Output the lines of the records below exactly, beginning at their first line and ending at the line with "Checked:** 2025-08-05 23:25:28.709101"; include no pictures.

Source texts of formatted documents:

┄┄┄┄┄┄┄┄┄┄

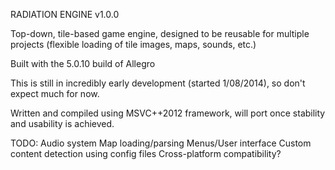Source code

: RADIATION ENGINE v1.0.0

Top-down, tile-based game engine, designed to be reusable for multiple projects (flexible
loading of tile images, maps, sounds, etc.)

Built with the 5.0.10 build of Allegro

This is still in incredibly early development (started 1/08/2014), so don't expect much for now.

Written and compiled using MSVC++2012 framework, will port once stability and usability is achieved.

TODO:
Audio system
Map loading/parsing
Menus/User interface
Custom content detection using config files
Cross-platform compatibility?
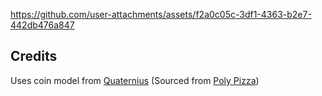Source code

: https://github.com/user-attachments/assets/f2a0c05c-3df1-4363-b2e7-442db476a847


## Credits

Uses coin model from [Quaternius](https://quaternius.com/) (Sourced from [Poly Pizza](https://poly.pizza/m/QHZtj94fvh))


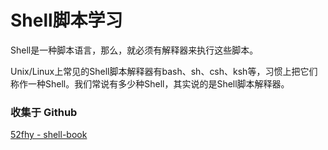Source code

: Shell脚本学习
===========

Shell是一种脚本语言，那么，就必须有解释器来执行这些脚本。

Unix/Linux上常见的Shell脚本解释器有bash、sh、csh、ksh等，习惯上把它们称作一种Shell。我们常说有多少种Shell，其实说的是Shell脚本解释器。


### 收集于 Github 

[52fhy - shell-book](https://github.com/52fhy/shell-book)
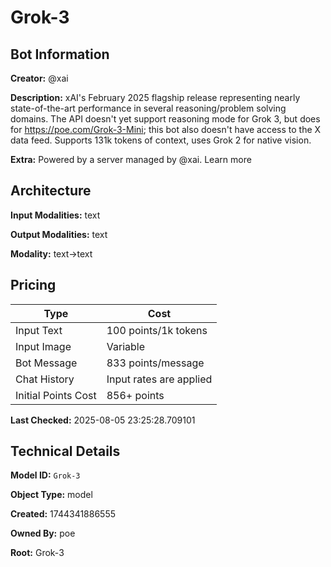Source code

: # Grok-3

## Bot Information

**Creator:** @xai

**Description:** xAI's February 2025 flagship release representing nearly state-of-the-art performance in several reasoning/problem solving domains. The API doesn't yet support reasoning mode for Grok 3, but does for https://poe.com/Grok-3-Mini; this bot also doesn't have access to the X data feed. Supports 131k tokens of context, uses Grok 2 for native vision.

**Extra:** Powered by a server managed by @xai. Learn more


## Architecture

**Input Modalities:** text

**Output Modalities:** text

**Modality:** text->text


## Pricing

| Type | Cost |
|------|------|
| Input Text | 100 points/1k tokens |
| Input Image | Variable |
| Bot Message | 833 points/message |
| Chat History | Input rates are applied |
| Initial Points Cost | 856+ points |

**Last Checked:** 2025-08-05 23:25:28.709101


## Technical Details

**Model ID:** `Grok-3`

**Object Type:** model

**Created:** 1744341886555

**Owned By:** poe

**Root:** Grok-3
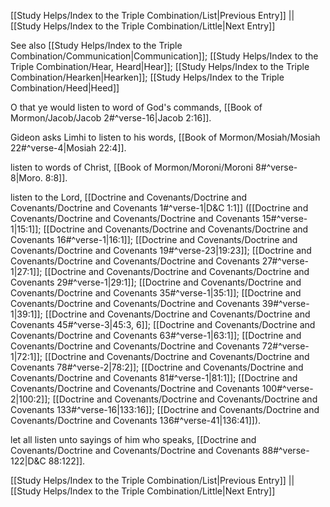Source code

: [[Study Helps/Index to the Triple Combination/List|Previous Entry]]  ||  [[Study Helps/Index to the Triple Combination/Little|Next Entry]]

 See also [[Study Helps/Index to the Triple Combination/Communication|Communication]]; [[Study Helps/Index to the Triple Combination/Hear, Heard|Hear]]; [[Study Helps/Index to the Triple Combination/Hearken|Hearken]]; [[Study Helps/Index to the Triple Combination/Heed|Heed]]

 O that ye would listen to word of God's commands, [[Book of Mormon/Jacob/Jacob 2#^verse-16|Jacob 2:16]].

 Gideon asks Limhi to listen to his words, [[Book of Mormon/Mosiah/Mosiah 22#^verse-4|Mosiah 22:4]].

 listen to words of Christ, [[Book of Mormon/Moroni/Moroni 8#^verse-8|Moro. 8:8]].

 listen to the Lord, [[Doctrine and Covenants/Doctrine and Covenants/Doctrine and Covenants 1#^verse-1|D&C 1:1]] ([[Doctrine and Covenants/Doctrine and Covenants/Doctrine and Covenants 15#^verse-1|15:1]]; [[Doctrine and Covenants/Doctrine and Covenants/Doctrine and Covenants 16#^verse-1|16:1]]; [[Doctrine and Covenants/Doctrine and Covenants/Doctrine and Covenants 19#^verse-23|19:23]]; [[Doctrine and Covenants/Doctrine and Covenants/Doctrine and Covenants 27#^verse-1|27:1]]; [[Doctrine and Covenants/Doctrine and Covenants/Doctrine and Covenants 29#^verse-1|29:1]]; [[Doctrine and Covenants/Doctrine and Covenants/Doctrine and Covenants 35#^verse-1|35:1]]; [[Doctrine and Covenants/Doctrine and Covenants/Doctrine and Covenants 39#^verse-1|39:1]]; [[Doctrine and Covenants/Doctrine and Covenants/Doctrine and Covenants 45#^verse-3|45:3, 6]]; [[Doctrine and Covenants/Doctrine and Covenants/Doctrine and Covenants 63#^verse-1|63:1]]; [[Doctrine and Covenants/Doctrine and Covenants/Doctrine and Covenants 72#^verse-1|72:1]]; [[Doctrine and Covenants/Doctrine and Covenants/Doctrine and Covenants 78#^verse-2|78:2]]; [[Doctrine and Covenants/Doctrine and Covenants/Doctrine and Covenants 81#^verse-1|81:1]]; [[Doctrine and Covenants/Doctrine and Covenants/Doctrine and Covenants 100#^verse-2|100:2]]; [[Doctrine and Covenants/Doctrine and Covenants/Doctrine and Covenants 133#^verse-16|133:16]]; [[Doctrine and Covenants/Doctrine and Covenants/Doctrine and Covenants 136#^verse-41|136:41]]).

 let all listen unto sayings of him who speaks, [[Doctrine and Covenants/Doctrine and Covenants/Doctrine and Covenants 88#^verse-122|D&C 88:122]].

[[Study Helps/Index to the Triple Combination/List|Previous Entry]]  ||  [[Study Helps/Index to the Triple Combination/Little|Next Entry]]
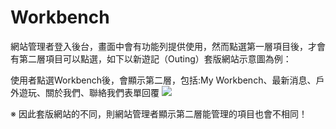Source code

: # Workbench

網站管理者登入後台，畫面中會有功能列提供使用，然而點選第一層項目後，才會有第二層項目可以點選，如下以新遊記（Outing）套版網站示意圖為例：

使用者點選Workbench後，會顯示第二層，包括:My Workbench、最新消息、戶外遊玩、關於我們、聯絡我們表單回覆
![](https://i.imgur.com/ecasLBZ.png)

※ 因此套版網站的不同，則網站管理者顯示第二層能管理的項目也會不相同！
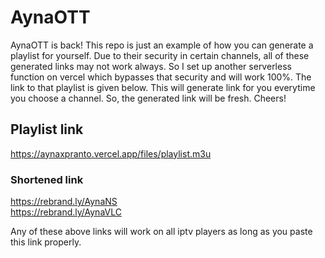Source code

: # AynaOTT
AynaOTT is back!
This repo is just an example of how you can generate a playlist for yourself. Due to their security in certain channels, all of these generated links may not work always. So I set up another serverless function on vercel which bypasses that security and will work 100%. The link to that playlist is given below. This will generate link for you everytime you choose a channel. So, the generated link will be fresh.
Cheers!

## Playlist link
https://aynaxpranto.vercel.app/files/playlist.m3u

### Shortened link
https://rebrand.ly/AynaNS <br />
https://rebrand.ly/AynaVLC

Any of these above links will work on all iptv players as long as you paste this link properly.
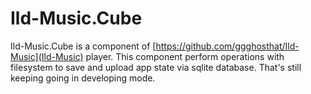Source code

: # Ild-Music.Cube
Ild-Music.Cube is a component of [https://github.com/ggghosthat/Ild-Music](Ild-Music) player.
This component perform operations with filesystem to save and upload app state via sqlite database.
That's still keeping going in developing mode.
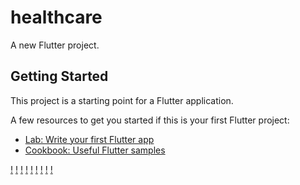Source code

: # healthcare

A new Flutter project.

## Getting Started

This project is a starting point for a Flutter application.

A few resources to get you started if this is your first Flutter project:

- [Lab: Write your first Flutter app](https://docs.flutter.dev/get-started/codelab)
- [Cookbook: Useful Flutter samples](https://docs.flutter.dev/cookbook)

[!](welcome.png)
[!](loginpage.png)
[!](signup.png)
[!](home2.png) 
[!](aboutdoctor.png)
[!](loginpage.png) 
[!](mesaj1.png)
[!](mesaj2.png) 
[!](ayarlar.png)




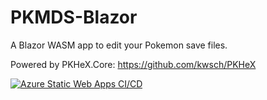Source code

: # PKMDS-Blazor

A Blazor WASM app to edit your Pokemon save files.

Powered by PKHeX.Core: https://github.com/kwsch/PKHeX

[![Azure Static Web Apps CI/CD](https://github.com/codemonkey85/PKMDS-Blazor/actions/workflows/azure-static-web-apps-delightful-grass-0e57f8c0f.yml/badge.svg)](https://github.com/codemonkey85/PKMDS-Blazor/actions/workflows/azure-static-web-apps-delightful-grass-0e57f8c0f.yml)
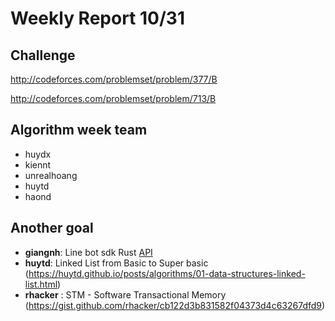 # Weekly Report 10/31

## Challenge

http://codeforces.com/problemset/problem/377/B

http://codeforces.com/problemset/problem/713/B

## Algorithm week team
- huydx
- kiennt
- unrealhoang
- huytd
- haond

## Another goal
- **giangnh**: Line bot sdk Rust [API](https://devdocs.line.me/en/)
- **huytd**: Linked List from Basic to Super basic (https://huytd.github.io/posts/algorithms/01-data-structures-linked-list.html)
- **rhacker** : STM - Software Transactional Memory (https://gist.github.com/rhacker/cb122d3b831582f04373d4c63267dfd9)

┄┄┄┄┄┄┄┄┄┄

- TASK OUTPUT -
Source code

: RADIATION ENGINE v1.0.0

Top-down, tile-based game engine, designed to be reusable for multiple projects (flexible
loading of tile images, maps, sounds, etc.)

Built with the 5.0.10 build of Allegro

This is still in incredibly early development (started 1/08/2014), so don't expect much for now.

Written and compiled using MSVC++2012 framework, will port once stability and usability is achieved.

TODO:
Audio system
Map loading/parsing
Menus/User interface
Custom content detection using config files
Cross-platform compatibility?
Source code

: https://github.com/user-attachments/assets/f2a0c05c-3df1-4363-b2e7-442db476a847


## Credits

Uses coin model from [Quaternius](https://quaternius.com/) (Sourced from [Poly Pizza](https://poly.pizza/m/QHZtj94fvh))


Source code

: Shell脚本学习
===========

Shell是一种脚本语言，那么，就必须有解释器来执行这些脚本。

Unix/Linux上常见的Shell脚本解释器有bash、sh、csh、ksh等，习惯上把它们称作一种Shell。我们常说有多少种Shell，其实说的是Shell脚本解释器。


### 收集于 Github 

[52fhy - shell-book](https://github.com/52fhy/shell-book)
Source code

: # Grok-3

## Bot Information

**Creator:** @xai

**Description:** xAI's February 2025 flagship release representing nearly state-of-the-art performance in several reasoning/problem solving domains. The API doesn't yet support reasoning mode for Grok 3, but does for https://poe.com/Grok-3-Mini; this bot also doesn't have access to the X data feed. Supports 131k tokens of context, uses Grok 2 for native vision.

**Extra:** Powered by a server managed by @xai. Learn more


## Architecture

**Input Modalities:** text

**Output Modalities:** text

**Modality:** text->text


## Pricing

| Type | Cost |
|------|------|
| Input Text | 100 points/1k tokens |
| Input Image | Variable |
| Bot Message | 833 points/message |
| Chat History | Input rates are applied |
| Initial Points Cost | 856+ points |

**Last Checked:** 2025-08-05 23:25:28.709101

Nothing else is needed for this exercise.